'Still Walking': 'Tokyo Story' for the 21st Century
By John Anderson
Special to The Washington Post
Friday, Sept. 4, 2009
Everybody likes corn tempura. Never had it? Me, neither. But given how little the characters in "Still Walking" agree on, and how much they all agree on corn tempura, it must have magical properties.
It certainly has the power to make people forget their resentments, and their differences. And the dead son who stalks each tatami-covered room in Japanese director Hirozaku Kore-eda's understated but utterly spectacular film. As he has proved in the past, Kore-eda has a novelistic approach to storytelling and a puckish approach to death: His poetical debut, "Maborosi," was a somber tale about a woman in mourning; "After Life" was a comedy about people in Heaven.
In his latest, "Still Walking," a somewhat typical middle-class Japanese family struggles to maintain a surface domestic tranquillity while roiling -- 15 years after the fact -- over the death of its eldest son. It's a comedy of good manners, an elegy for lost potential and a cultural moment caught mid-shift.
It's also one of the more accomplished and beautiful films released thus far this year, and further establishes Kore-eda -- not quite 50 and one of his country's great directors -- as an artist utterly in control of his medium, one with a watchmaker's appreciation for synchronized intimacies and mechanical fluency. One fears to blink, because some essential element in the story will be lost and, with it, some nuance, of which there are many.
Kore-eda's obvious model is Yasujiro Ozu's celebrated "Tokyo Story" of 1953, which focused on the Japanese family as the principal seismograph of societal upheaval. On the anniversary of the death of Junpei -- who died saving a young boy from drowning -- his family gathers for the annual commemoration. The surviving son, Ryo (Hiroshi Abe), reluctantly attends, with his bride and her young son. That Ryo has married a widow displeases his father, a retired doctor of formal mien named Kyohei (Yoshio Harada), who is pleased by very little: He grumbles, he stalks about his house ignoring his guests.
When the young boy whom his son saved shows up to pay his respects -- he has grown into an overweight, barely employed young man, clearly oppressed by the weight of Junpei's death -- Kyohei wonders aloud what everyone is thinking: Why did the kid live and his son die? Kyohei is as uncharming in his candidness as one might suggest.

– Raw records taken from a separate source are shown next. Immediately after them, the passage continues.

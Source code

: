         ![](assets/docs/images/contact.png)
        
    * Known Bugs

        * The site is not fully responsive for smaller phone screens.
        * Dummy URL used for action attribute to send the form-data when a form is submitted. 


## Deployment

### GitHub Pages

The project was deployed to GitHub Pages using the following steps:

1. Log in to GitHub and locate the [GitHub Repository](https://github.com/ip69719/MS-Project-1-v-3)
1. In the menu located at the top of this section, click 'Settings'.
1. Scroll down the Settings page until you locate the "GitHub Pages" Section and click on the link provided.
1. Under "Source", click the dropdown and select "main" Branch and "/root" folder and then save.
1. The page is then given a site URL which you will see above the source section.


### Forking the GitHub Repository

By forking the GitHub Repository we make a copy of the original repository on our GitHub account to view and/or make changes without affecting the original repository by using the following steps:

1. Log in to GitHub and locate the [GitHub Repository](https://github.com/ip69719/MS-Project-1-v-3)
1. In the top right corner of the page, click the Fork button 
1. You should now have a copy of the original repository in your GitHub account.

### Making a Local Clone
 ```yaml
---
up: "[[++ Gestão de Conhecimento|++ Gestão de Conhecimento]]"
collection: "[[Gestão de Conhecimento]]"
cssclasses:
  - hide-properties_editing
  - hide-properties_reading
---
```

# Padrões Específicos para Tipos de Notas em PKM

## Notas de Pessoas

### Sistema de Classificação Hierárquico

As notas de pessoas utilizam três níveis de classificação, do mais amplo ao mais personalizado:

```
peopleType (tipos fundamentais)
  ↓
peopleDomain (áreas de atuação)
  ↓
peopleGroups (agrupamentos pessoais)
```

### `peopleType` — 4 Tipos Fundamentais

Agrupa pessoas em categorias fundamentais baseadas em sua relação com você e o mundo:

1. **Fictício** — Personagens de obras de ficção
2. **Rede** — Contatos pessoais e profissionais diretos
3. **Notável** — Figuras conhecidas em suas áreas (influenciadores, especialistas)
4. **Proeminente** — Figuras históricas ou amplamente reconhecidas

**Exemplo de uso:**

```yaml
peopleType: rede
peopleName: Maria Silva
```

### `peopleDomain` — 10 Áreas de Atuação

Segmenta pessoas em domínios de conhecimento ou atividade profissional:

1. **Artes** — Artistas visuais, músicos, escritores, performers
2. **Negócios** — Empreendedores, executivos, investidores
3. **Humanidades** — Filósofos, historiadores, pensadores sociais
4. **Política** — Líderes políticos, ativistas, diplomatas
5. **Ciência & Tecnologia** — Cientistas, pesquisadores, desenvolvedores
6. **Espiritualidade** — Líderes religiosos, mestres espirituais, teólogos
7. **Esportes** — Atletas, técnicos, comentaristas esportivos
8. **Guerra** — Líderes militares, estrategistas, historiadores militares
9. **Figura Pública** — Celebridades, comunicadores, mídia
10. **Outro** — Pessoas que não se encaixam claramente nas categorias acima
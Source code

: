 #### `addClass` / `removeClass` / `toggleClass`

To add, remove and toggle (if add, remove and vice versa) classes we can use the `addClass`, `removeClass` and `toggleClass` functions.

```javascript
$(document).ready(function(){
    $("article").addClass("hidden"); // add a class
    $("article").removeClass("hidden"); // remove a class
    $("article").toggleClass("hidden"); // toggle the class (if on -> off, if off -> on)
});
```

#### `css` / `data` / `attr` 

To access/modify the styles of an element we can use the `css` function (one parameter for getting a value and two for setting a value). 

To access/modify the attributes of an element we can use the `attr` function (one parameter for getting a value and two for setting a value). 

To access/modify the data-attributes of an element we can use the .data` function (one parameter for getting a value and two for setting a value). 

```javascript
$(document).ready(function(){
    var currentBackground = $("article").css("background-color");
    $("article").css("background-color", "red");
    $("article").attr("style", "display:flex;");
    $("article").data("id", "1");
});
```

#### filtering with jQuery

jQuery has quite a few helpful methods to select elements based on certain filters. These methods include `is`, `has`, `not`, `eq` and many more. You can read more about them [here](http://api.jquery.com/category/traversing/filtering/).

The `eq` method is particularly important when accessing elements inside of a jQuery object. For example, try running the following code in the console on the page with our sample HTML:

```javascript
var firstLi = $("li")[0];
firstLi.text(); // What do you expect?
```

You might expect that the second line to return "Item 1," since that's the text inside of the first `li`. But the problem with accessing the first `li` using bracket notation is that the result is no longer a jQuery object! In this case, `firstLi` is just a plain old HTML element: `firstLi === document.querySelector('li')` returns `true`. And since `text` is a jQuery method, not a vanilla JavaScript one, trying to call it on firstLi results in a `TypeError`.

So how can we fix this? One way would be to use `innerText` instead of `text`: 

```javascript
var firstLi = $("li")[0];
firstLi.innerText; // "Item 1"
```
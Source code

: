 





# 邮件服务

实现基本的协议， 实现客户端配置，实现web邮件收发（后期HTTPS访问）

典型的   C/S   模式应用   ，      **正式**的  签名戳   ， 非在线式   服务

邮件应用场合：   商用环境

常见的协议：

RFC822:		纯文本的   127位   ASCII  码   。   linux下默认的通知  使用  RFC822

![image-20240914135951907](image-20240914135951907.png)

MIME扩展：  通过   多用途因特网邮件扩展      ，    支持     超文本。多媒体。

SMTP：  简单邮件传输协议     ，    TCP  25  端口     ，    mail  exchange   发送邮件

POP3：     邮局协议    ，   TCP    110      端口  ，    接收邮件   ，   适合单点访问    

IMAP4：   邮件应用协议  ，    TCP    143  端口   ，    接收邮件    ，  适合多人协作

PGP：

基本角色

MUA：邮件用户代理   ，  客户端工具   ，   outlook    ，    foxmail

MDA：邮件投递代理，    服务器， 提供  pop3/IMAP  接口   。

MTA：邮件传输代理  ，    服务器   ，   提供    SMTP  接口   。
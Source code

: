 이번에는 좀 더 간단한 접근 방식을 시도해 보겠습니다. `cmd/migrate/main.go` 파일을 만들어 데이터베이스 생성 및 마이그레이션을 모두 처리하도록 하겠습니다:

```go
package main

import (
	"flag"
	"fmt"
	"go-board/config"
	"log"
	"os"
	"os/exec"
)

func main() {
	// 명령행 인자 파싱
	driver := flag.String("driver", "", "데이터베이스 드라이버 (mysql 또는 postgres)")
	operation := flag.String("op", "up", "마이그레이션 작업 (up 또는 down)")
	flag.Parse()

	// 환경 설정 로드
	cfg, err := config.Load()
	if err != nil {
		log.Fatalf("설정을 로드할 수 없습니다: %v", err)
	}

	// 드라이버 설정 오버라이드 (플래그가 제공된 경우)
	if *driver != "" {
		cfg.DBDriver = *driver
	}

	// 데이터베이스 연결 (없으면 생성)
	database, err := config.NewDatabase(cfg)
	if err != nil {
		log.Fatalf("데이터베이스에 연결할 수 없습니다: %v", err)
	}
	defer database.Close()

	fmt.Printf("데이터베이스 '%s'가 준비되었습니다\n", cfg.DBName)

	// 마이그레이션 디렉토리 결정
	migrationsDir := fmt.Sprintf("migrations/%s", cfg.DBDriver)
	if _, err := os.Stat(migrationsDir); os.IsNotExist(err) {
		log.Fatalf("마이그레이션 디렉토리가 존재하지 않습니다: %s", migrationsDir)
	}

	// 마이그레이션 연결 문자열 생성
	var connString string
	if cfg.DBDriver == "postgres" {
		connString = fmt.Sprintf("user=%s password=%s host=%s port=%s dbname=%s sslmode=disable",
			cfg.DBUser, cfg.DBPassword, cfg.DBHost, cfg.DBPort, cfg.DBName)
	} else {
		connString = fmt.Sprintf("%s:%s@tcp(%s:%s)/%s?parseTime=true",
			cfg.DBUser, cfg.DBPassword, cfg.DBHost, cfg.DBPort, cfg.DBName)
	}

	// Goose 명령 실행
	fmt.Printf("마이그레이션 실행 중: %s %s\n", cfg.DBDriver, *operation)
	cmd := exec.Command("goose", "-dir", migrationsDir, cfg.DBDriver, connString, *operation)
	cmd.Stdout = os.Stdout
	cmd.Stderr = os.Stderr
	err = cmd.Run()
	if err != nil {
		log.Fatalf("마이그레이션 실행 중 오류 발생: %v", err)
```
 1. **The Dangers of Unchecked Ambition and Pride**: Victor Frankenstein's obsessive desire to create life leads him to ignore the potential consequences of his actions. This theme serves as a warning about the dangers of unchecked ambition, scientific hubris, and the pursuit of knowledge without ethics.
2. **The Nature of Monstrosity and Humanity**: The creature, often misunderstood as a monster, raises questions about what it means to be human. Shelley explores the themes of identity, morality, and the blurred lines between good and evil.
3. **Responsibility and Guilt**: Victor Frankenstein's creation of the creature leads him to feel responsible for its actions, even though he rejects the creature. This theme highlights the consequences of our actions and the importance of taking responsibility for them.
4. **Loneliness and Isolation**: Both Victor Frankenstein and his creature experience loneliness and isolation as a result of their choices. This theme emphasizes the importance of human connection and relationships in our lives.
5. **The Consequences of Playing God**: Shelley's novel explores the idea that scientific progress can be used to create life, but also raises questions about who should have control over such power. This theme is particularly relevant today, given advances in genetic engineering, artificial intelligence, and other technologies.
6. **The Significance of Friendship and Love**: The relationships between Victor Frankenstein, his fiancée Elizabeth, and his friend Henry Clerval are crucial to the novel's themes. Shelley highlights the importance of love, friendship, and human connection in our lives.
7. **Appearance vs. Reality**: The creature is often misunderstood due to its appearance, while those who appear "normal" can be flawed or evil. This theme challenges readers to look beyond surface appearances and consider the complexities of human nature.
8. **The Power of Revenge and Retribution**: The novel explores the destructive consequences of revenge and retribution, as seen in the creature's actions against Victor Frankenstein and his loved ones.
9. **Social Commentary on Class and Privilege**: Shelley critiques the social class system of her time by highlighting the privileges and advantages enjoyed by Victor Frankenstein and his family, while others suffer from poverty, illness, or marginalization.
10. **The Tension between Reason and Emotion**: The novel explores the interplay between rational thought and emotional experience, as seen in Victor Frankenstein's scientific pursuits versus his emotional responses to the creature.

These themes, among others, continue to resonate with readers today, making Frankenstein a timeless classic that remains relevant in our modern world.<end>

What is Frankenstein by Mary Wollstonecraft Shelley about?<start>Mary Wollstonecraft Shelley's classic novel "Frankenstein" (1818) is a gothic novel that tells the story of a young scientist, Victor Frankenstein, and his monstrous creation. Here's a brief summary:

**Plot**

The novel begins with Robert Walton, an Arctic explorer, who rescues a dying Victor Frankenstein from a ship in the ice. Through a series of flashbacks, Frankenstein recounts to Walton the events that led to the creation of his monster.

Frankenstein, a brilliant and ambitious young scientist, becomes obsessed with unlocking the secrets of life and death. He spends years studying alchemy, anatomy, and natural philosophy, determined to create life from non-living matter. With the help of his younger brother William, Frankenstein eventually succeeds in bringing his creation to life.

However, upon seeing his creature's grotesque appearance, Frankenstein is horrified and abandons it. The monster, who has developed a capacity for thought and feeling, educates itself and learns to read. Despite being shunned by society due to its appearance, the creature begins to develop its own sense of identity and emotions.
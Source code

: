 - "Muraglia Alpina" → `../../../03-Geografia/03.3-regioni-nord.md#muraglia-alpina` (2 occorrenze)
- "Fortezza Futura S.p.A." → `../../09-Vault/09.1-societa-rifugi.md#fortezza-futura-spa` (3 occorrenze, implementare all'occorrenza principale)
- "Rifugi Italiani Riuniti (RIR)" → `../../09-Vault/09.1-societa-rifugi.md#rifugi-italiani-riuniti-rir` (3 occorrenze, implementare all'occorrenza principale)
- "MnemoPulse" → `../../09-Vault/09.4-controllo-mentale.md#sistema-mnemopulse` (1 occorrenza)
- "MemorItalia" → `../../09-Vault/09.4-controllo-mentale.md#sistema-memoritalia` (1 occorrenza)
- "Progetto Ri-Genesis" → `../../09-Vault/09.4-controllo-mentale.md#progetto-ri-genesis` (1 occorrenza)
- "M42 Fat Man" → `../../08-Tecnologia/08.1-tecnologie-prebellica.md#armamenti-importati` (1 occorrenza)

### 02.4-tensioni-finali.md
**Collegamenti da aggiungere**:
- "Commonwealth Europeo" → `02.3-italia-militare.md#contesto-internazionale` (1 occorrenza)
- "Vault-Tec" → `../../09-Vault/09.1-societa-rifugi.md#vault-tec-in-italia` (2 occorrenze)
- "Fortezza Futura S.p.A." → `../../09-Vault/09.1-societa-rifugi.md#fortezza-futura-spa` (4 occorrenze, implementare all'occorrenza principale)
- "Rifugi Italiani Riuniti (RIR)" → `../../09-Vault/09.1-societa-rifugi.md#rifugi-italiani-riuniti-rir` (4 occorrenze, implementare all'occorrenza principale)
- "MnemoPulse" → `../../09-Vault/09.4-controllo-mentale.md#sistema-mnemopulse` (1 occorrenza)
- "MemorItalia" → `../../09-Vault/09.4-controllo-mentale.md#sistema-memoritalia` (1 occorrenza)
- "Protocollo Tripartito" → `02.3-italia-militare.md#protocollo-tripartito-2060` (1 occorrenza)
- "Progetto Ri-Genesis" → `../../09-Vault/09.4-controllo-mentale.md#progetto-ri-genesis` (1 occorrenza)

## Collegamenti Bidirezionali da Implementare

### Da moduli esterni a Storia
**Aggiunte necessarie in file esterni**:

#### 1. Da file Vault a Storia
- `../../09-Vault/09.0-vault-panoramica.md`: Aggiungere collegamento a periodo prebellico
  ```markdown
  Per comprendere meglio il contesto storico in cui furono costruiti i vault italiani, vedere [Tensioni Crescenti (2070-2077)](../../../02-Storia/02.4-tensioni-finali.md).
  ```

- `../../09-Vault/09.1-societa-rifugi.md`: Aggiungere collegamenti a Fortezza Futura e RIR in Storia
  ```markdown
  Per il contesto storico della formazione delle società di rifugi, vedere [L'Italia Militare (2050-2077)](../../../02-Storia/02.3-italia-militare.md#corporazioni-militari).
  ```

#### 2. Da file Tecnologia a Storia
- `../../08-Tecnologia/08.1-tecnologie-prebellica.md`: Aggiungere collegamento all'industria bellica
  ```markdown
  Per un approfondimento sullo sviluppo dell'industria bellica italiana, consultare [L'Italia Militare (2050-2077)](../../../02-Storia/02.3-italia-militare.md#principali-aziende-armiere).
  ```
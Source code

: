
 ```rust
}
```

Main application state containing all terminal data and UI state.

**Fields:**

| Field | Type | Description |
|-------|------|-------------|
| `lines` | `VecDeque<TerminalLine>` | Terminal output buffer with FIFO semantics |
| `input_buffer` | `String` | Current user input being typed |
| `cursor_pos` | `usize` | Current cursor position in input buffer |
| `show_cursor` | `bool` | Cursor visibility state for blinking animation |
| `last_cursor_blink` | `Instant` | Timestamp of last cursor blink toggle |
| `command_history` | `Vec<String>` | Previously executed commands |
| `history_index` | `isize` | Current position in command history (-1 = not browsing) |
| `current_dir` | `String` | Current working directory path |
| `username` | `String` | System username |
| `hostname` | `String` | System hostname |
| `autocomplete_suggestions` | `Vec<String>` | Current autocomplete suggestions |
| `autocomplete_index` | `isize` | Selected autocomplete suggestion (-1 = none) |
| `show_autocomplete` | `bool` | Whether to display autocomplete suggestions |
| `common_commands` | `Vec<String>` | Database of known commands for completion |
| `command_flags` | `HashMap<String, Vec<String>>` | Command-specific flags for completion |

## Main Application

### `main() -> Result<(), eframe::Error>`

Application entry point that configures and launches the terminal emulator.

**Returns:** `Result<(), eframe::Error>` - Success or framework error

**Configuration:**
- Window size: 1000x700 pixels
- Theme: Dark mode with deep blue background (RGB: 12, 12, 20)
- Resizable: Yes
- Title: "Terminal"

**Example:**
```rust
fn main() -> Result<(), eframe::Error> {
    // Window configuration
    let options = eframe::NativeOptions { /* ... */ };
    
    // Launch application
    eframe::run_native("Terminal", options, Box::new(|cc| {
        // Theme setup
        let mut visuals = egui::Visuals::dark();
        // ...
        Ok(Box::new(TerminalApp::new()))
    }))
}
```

And yet, he's hardly an alien: His chauvinistic attitude toward women is shared by his son -- neither will carry a shopping bag, no matter how weighed down his wife is. And both share the idea that one is defined and validated by one's work: Kyohei has retired, and thus opted out of usefulness; Ryo, who has lived in the shadow of his brother, is not a success, but can never be one, mostly because he sees himself through his father's eyes. Kore-eda's art lies in making all this angst as palatable as corn tempura.
Kore-eda's use of ironically whimsical and decidedly non-Japanese music, his casting of Abe -- who looks distinctly Amer-Asian, and thus Other -- and the Westernized attitudes of Kyohei's children all make a piquant statement about the Americanization of Japan since the war, and the time-honored bonds of family and ritual that dissolved under the pressures of a new world. The figure who closest represents an intractable consistency is the mother, Toshiko (Kirin Kiki), and she's hardly compliant -- she cooks, she serves, she puts up a hospitable front. But when her daughter Chinami (the actress named You) makes plans to move back home with her family, Mom balks. Dad's enough of a hassle. After a lifetime of tradition and tragedy, Toshiko wants to kick off the straw sandals and relax.
Still Walking (unrated, 114 minutes) is in Japanese with English subtitles.